Super-Eddington accretion of black holes in early nuclear bursts gives birth to Little Red Dots

Yangyao Chen, Houjun Mo

First listed 2026-06-01 | Last updated 2026-05-29

Abstract

In a recent paper, Chen et al. developed a framework for modeling the seeding and growth of supermassive black holes (BHs) in the context of $Λ$CDM cosmogony. Here, we use a set of physically motivated criteria to select a population of predicted BHs and link them to Little Red Dots (LRDs) discovered by JWST. We show that the LRD population at high redshift ($z$) emerges naturally from a subset of BHs with super-Eddington accretion during nuclear bursts. The model suggests that the observed LRDs are the "tip of the iceberg" of a much larger population of less luminous BHs in the same subset. The model makes specific predictions for the LRD population, such as the mass distributions of their BHs and host galaxies/halos, and the piece-wise redshift evolution of their number density. The cosmological context of the model also allows us to link the observed LRD population to their progenitors (their BH seeds) and lower-$z$ descendant BHs, galaxies and halos. Most LRDs at $z\sim 5$ are seeded at $z \gtrsim 20$ through direct-collapse BHs or pair-instability supernovae from Pop-III stars, and have grown to $M_{\rm BH} \approx 10^5$--$10^7\,{\rm M}_\odot$ through nuclear bursts by their observed redshift. LRDs are predicted to have diverse descendants, ranging from compact dwarf galaxies to brightest cluster galaxies (BCGs) at $z=0$. These predictions are consistent with current observations and can be further tested. The success of this model indicates that the results presented here provide a robust foundation for building detailed models of the LRD population.

Short digest

Chen and Mo use their semi-analytic black-hole seeding and growth framework to identify a subset of model black holes undergoing super-Eddington accretion during nuclear bursts that naturally matches the observed Little Red Dot population.
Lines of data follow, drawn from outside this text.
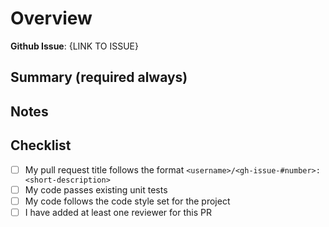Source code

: # Overview

**Github Issue**: {LINK TO ISSUE}

## Summary (required always)
<!--- Summarize your changes in detail -->

## Notes
<!--- Any additional notes for the reviewer/team -->

## Checklist
 <!--- Go over all the following points, and put an `x` in all the boxes that apply. -->
 <!--- If you're unsure about any of these, don't hesitate to ask. We're here to help! -->
- [ ] My pull request title follows the format `<username>/<gh-issue-#number>:<short-description>`
- [ ] My code passes existing unit tests
- [ ] My code follows the code style set for the project
- [ ] I have added at least one reviewer for this PR
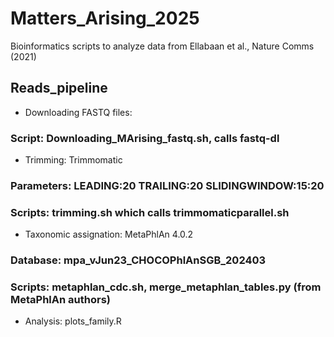# Matters_Arising_2025
Bioinformatics scripts to analyze data from Ellabaan et al., Nature Comms (2021)

## Reads_pipeline
- Downloading FASTQ files:
### Script: Downloading_MArising_fastq.sh, calls fastq-dl

- Trimming: Trimmomatic
### Parameters: LEADING:20 TRAILING:20 SLIDINGWINDOW:15:20
### Scripts: trimming.sh which calls trimmomaticparallel.sh

- Taxonomic assignation: MetaPhlAn 4.0.2
### Database: mpa_vJun23_CHOCOPhlAnSGB_202403
### Scripts: metaphlan_cdc.sh, merge_metaphlan_tables.py (from MetaPhlAn authors)

- Analysis: plots_family.R
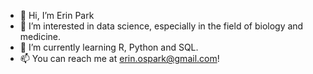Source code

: - 👋 Hi, I’m Erin Park
- 👀 I’m interested in data science, especially in the field of biology and medicine.
- 🌱 I’m currently learning R, Python and SQL.
- 📫 You can reach me at erin.ospark@gmail.com!

<!---
hyunies/hyunies is a ✨ special ✨ repository because its `README.md` (this file) appears on your GitHub profile.
You can click the Preview link to take a look at your changes.
--->
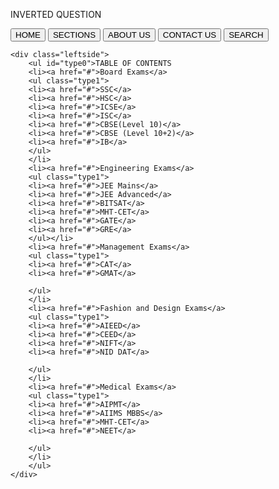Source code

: <!DOCTYPE html>
<html>
 <head>
  <meta charset="utf-8">
  <meta name="viewport" content="width=device-width, initial-scale=1">
  <link type="text/css" rel="stylesheet" href="homestyle.css">
  <title>resources4you</title>
 </head>
 
  <body>
  <div id="top"><div id="intop>"><p>INVERTED QUESTION</p></div></div>
  
  <button onclick="location.href='#'">HOME</button>
  <button onclick="location.href='#'">SECTIONS</button>
  <button onclick="location.href='#'">ABOUT US</button>
  <button onclick="location.href='#'">CONTACT US</button>
  <button onclick="location.href='#'">SEARCH</button>
  
    <div class="leftside">
		<ul id="type0">TABLE OF CONTENTS
		<li><a href="#">Board Exams</a>
		<ul class="type1">
		<li><a href="#">SSC</a>
		<li><a href="#">HSC</a>
		<li><a href="#">ICSE</a>
		<li><a href="#">ISC</a>
		<li><a href="#">CBSE(Level 10)</a>
		<li><a href="#">CBSE (Level 10+2)</a>
		<li><a href="#">IB</a>
		</ul>
		</li>
		<li><a href="#">Engineering Exams</a>
		<ul class="type1">
		<li><a href="#">JEE Mains</a>
		<li><a href="#">JEE Advanced</a>
		<li><a href="#">BITSAT</a>
		<li><a href="#">MHT-CET</a>
		<li><a href="#">GATE</a>
		<li><a href="#">GRE</a>
		</ul></li>
		<li><a href="#">Management Exams</a>
		<ul class="type1">
		<li><a href="#">CAT</a>
		<li><a href="#">GMAT</a>
		
		</ul>
		</li>
		<li><a href="#">Fashion and Design Exams</a>
		<ul class="type1">
		<li><a href="#">AIEED</a>
		<li><a href="#">CEED</a>
		<li><a href="#">NIFT</a>
		<li><a href="#">NID DAT</a>
		
		</ul>
		</li>
		<li><a href="#">Medical Exams</a>
		<ul class="type1">
		<li><a href="#">AIPMT</a>
		<li><a href="#">AIIMS MBBS</a>
		<li><a href="#">MHT-CET</a>
		<li><a href="#">NEET</a>
		
		</ul>
		</li>
		</ul>
	</div>
  




</body>
</html>
  
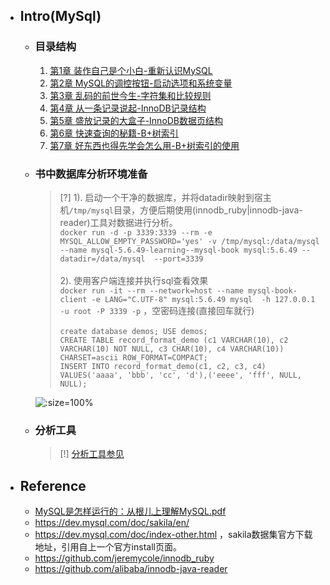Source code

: * ## Intro(MySql)

    + ### 目录结构

        1.  [第1章 装作自己是个小白-重新认识MySQL](./01_recognize.md)
        2.  [第2章 MySQL的调控按钮-启动选项和系统变量](./02_cmd-and-system-variables.md)
        3.  [第3章 乱码的前世今生-字符集和比较规则](./03_character_and_collation.md)
        4.  [第4章 从一条记录说起-InnoDB记录结构](./04_innodb-record-struct.md)
        5.  [第5章 盛放记录的大盒子-InnoDB数据页结构](./05_innodb-page-struct.md)
        6.  [第6章 快速查询的秘籍-B+树索引](./06_B+tree_index.md)
        7.  [第7章 好东西也得先学会怎么用-B+树索引的使用](./07_B+tree_index_use.md)

    + ### 书中数据库分析环境准备

        <!-- panels:start -->
        <!-- div:left-panel-55 -->
        > [?] 1). 启动一个干净的数据库，并将datadir映射到宿主机`/tmp/mysql`目录，方便后期使用(innodb_ruby|innodb-java-reader)工具对数据进行分析。
        <br>`docker run -d -p 3339:3339 --rm -e MYSQL_ALLOW_EMPTY_PASSWORD='yes' -v /tmp/mysql:/data/mysql --name mysql-5.6.49-learning--mysql-book mysql:5.6.49 --datadir=/data/mysql  --port=3339`
        <br><br>2). 使用客户端连接并执行sql查看效果
        <br>`docker run -it --rm --network=host --name mysql-book-client -e LANG="C.UTF-8" mysql:5.6.49 mysql  -h 127.0.0.1 -u root -P 3339 -p` ，空密码连接(直接回车就行)
        <br><br>`create database demos; USE demos;`
        <br>`CREATE TABLE record_format_demo (c1 VARCHAR(10), c2 VARCHAR(10) NOT NULL, c3 CHAR(10), c4 VARCHAR(10)) CHARSET=ascii ROW_FORMAT=COMPACT;`
        <br>`INSERT INTO record_format_demo(c1, c2, c3, c4) VALUES('aaaa', 'bbb', 'cc', 'd'),('eeee', 'fff', NULL, NULL);`
        <!-- div:right-panel-45 -->
        ![](/.images/doc/framework/mysql/book/readme-book-01.png ':size=100%')
        <!-- panels:end -->

    + ### 分析工具

        > [!] [分析工具参见](../analyze_tools.md)

* ## Reference
    + [MySQL是怎样运行的：从根儿上理解MySQL.pdf]()
    + https://dev.mysql.com/doc/sakila/en/
    + https://dev.mysql.com/doc/index-other.html ，sakila数据集官方下载地址，引用自上一个官方install页面。
    + https://github.com/jeremycole/innodb_ruby
    + https://github.com/alibaba/innodb-java-reader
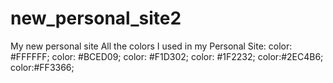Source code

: # new_personal_site2
My new personal site 
All the colors I used in my Personal Site: color: #FFFFFF; color: #BCED09; color: #F1D302; color: #1F2232; color:#2EC4B6; color:#FF3366;
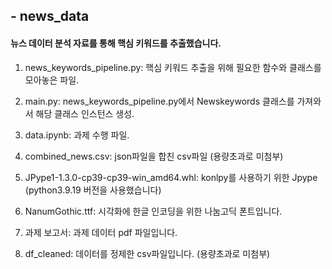## - news_data

#### 뉴스 데이터 분석 자료를 통해 핵심 키워드를 추출했습니다. 

1. news_keywords_pipeline.py: 핵심 키워드 추출을 위해 필요한 함수와 클래스를 모아놓은 파일.

2. main.py: news_keywords_pipeline.py에서 Newskeywords 클래스를 가져와서 해당 클래스 인스턴스 생성.

3. data.ipynb: 과제 수행 파일.

4. combined_news.csv: json파일을 합친 csv파일 (용량초과로 미첨부)

5. JPype1-1.3.0-cp39-cp39-win_amd64.whl: konlpy를 사용하기 위한 Jpype (python3.9.19 버전을 사용했습니다)

6. NanumGothic.ttf: 시각화에 한글 인코딩을 위한 나눔고딕 폰트입니다.

7. 과제 보고서: 과제 데이터 pdf 파일입니다. 

8. df_cleaned: 데이터를 정제한 csv파일입니다. (용량초과로 미첨부)
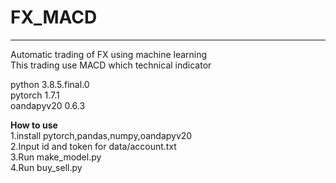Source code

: # FX_MACD
***
Automatic trading of FX using machine learning  
This trading use MACD which technical indicator

python 3.8.5.final.0  
pytorch 1.7.1  
oandapyv20 0.6.3

**How to use**   
1.install pytorch,pandas,numpy,oandapyv20  
2.Input id and token for data/account.txt  
3.Run make_model.py  
4.Run buy_sell.py  
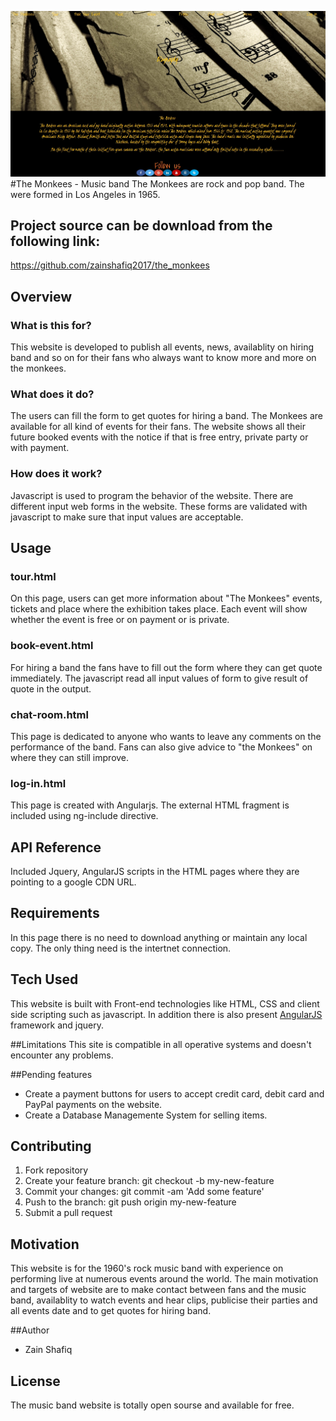 ![The Monkees](images/readme/bio.jpg?raw=true "The Monkees")
#The Monkees - Music band
The Monkees are rock and pop band. The were formed in Los Angeles in 1965.

## Project source can be download from the following link:
https://github.com/zainshafiq2017/the_monkees

## Overview

### What is this for?
This website is developed to publish all events, news, availablity on hiring band and so on for their fans who always want to know more and more on the monkees.

### What does it do?
The users can fill the form to get quotes for hiring a band. The Monkees are available for all kind of events for their fans.
The website shows all their future booked events with the notice if that is free entry, private party or with payment.

### How does it work?
Javascript is used to program the behavior of the website.
There are different input web forms in the website. These forms are validated with javascript to make sure that input values are acceptable.

## Usage
### tour.html
On this page, users can get more information about "The Monkees" events, tickets and place where the exhibition takes place.
Each event will show whether the event is free or on payment or is private.
### book-event.html
For hiring a band the fans have to fill out the form where they can get quote immediately.
The javascript read all input values of form to give result of quote in the output.
### chat-room.html
This page is dedicated to anyone who wants to leave any comments on the performance of the band.
Fans can also give advice to "the Monkees" on where they can still improve.
### log-in.html
This page is created with Angularjs. The external HTML fragment is included using ng-include directive.

## API Reference
Included Jquery, AngularJS scripts in the HTML pages where they are pointing to a google CDN URL.

## Requirements
In this page there is no need to download anything or maintain any local copy.
The only thing need is the intertnet connection.

## Tech Used
This website is built with Front-end technologies like HTML, CSS and client side scripting such as javascript.
In addition there is also present [AngularJS](https://angularjs.org/) framework and jquery.

##Limitations
This site is compatible in all operative systems and doesn't encounter any problems.

##Pending features
- Create a payment buttons for users to accept credit card, debit card and PayPal payments on the website.
- Create a Database Managemente System for selling items.

## Contributing
1. Fork repository
2. Create your feature branch: git checkout -b my-new-feature
3. Commit your changes: git commit -am 'Add some feature'
4. Push to the branch: git push origin my-new-feature
5. Submit a pull request

## Motivation
This website is for the 1960's rock music band with experience on performing live at numerous events around the world.
The main motivation and targets of website are to make contact between fans and the music band, availablity to watch events and
hear clips, publicise their parties and all events date and to get quotes for hiring band.

##Author
- Zain Shafiq

## License
The music band website is totally open sourse and available for free.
In this picture, the JWST LRDs are the visible tip of a much larger population of less luminous rapidly growing black holes, with predicted black-hole masses around 10^5-10^7 solar masses by z~5 and characteristic host-galaxy and halo mass distributions. The model also reproduces the observed piece-wise redshift evolution of LRD number density and links those objects back to mostly z>20 seeds formed through direct collapse or Pop III pair-instability channels. That broader cosmological bookkeeping matters because it connects LRDs to both their early-seeding origin and a wide descendant range by z=0, from compact dwarfs to brightest cluster galaxies.

Key figures to inspect

• Figure 1. Use this figure to show how the paper operationally defines the LRD population inside the model. The BH accretion-rate versus BH-mass plane and the BH-mass-fraction versus BH-mass plane make clear that the selected LRDs occupy the extreme tip of a burst-driven branch, which is the paper's key physical identification rather than a purely phenomenological fit.
• Figure 2. Use this figure for the paper's main population-level validation against observations. It demonstrates that the model reproduces the piece-wise redshift evolution of the LRD number density, while also showing how sensitive the prediction is to the burst-duration sampling and to alternative BH accretion-rate thresholds used in the selection.
• Figure 3. Use this full evolutionary synthesis figure because it carries the paper's strongest bottom-line claim. By following the selected z~5 LRDs from their seed channels at high redshift to their host-galaxy, halo, and black-hole properties at the observed epoch and then to their z=0 descendants, it turns the model from an LRD identification exercise into a concrete progenitor-and-descendant framework.